The door opened; Jules stepped in. “Viscount Calverton,” he intoned in his heavily accented English.

Luc walked in, his gaze swiftly roving the room before coming to rest on them, gathered before the hearth. Jules stepped back and quietly shut the door. Luc blinked, surprised to see Amanda and Reggie-even more surprised as he took in the bandage swathing Reggie’s head.

“Good God! What happened to you?”

Reggie frowned. “Some relative of yours shot me.”

“What?” Luc glanced at Martin; reserve infused his expression. “I received your… summons, Dexter.” He gestured. “So here I am.”

Martin grimaced, and waved him to the chaise. “My apologies for the phrasing-I needed you here.”

Luc’s brows rose. When Martin said no more, he came forward and sat, effortlessly graceful as ever, opposite Amanda. He shot her a hard, considering glance, then looked at Martin. “Why?”

Martin met his gaze. “I’ve just returned from Hathersage.”

Concisely, Martin related all they’d learned. Luc listened, his concentration absolute. He didn’t interrupt; Martin seemed to anticipate his questions, digressing here and there to fill in details. He ended his recitation at the point where he’d discovered his parents had realized the truth, and tried without success to find him. He concluded with his resolution to discover which of their joint relatives had committed the dastardly deed.

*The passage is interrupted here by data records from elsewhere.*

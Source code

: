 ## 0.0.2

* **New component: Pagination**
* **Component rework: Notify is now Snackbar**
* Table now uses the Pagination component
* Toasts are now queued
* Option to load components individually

Martin fell silent, waited. Luc dragged in a huge breath. “My apologies. I should have known better, but… at the time, I honestly didn’t know what to think.”

Martin’s lips lifted wrily. “As it happens, I can say the same to you.”

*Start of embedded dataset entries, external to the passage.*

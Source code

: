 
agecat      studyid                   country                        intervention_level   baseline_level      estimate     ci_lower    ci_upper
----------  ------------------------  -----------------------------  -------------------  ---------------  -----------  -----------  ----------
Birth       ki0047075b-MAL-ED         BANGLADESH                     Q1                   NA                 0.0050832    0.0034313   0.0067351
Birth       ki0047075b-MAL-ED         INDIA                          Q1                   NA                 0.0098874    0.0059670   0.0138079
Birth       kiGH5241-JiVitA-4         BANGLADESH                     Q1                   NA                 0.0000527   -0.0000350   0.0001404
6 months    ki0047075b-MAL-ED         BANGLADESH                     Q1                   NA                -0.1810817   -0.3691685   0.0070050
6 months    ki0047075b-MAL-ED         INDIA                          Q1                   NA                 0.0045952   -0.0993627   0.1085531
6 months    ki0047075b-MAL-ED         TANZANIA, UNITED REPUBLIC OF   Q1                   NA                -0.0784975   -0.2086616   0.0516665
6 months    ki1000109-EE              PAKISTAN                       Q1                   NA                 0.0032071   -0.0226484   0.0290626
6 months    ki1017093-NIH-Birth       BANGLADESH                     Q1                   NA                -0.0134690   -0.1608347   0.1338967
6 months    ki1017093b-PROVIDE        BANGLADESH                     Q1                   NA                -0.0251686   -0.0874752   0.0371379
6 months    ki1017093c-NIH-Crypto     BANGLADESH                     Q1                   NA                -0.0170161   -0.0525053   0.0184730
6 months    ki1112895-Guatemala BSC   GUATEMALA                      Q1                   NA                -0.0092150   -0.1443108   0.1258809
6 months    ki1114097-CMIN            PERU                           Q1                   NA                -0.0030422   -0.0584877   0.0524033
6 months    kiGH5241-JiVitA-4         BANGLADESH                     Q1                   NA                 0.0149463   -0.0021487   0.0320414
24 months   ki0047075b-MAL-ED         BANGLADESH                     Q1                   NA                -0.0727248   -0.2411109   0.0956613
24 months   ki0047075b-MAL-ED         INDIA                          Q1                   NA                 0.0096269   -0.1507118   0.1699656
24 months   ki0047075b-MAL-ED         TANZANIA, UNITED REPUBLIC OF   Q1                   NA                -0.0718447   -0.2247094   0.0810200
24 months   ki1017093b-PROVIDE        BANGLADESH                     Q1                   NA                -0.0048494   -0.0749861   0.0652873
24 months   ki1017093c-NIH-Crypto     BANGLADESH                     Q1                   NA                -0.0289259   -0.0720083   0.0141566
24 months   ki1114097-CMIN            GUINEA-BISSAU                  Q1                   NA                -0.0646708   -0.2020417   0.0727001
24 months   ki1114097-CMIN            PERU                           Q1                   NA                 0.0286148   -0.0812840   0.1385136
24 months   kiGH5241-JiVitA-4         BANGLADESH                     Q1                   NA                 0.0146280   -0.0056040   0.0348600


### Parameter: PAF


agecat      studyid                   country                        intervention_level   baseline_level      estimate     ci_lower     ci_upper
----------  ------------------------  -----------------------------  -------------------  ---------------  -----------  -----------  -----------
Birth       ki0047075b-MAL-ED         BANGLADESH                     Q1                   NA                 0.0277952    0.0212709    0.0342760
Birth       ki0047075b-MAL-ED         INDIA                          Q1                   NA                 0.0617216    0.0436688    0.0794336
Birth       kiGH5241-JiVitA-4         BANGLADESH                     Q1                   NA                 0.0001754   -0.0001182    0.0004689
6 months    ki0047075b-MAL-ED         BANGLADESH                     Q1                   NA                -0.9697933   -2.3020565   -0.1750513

Luc thought, then stared. “You thought / did it?”

“Well, I knew I hadn’t. And I didn’t know until yesterday that Sarah had been forced. If not me, then the most likely to have swept her off her feet was you.”

Luc pulled a face. “I thought of her as you did-like a younger sister. To do that… it would be like casting covetous eyes on Emily or Anne.” He shuddered.

“Quite.” Martin sat on the daybed, stretching one arm along its back so his fingertips touched Amanda’s frothing curls. He set the remaining two copies of their list on his knee, gestured to them. “We’ve made a start at defining the field-the murderer, presumably also Sarah’s defiler and Reggie’s attacker, must be one of these men.”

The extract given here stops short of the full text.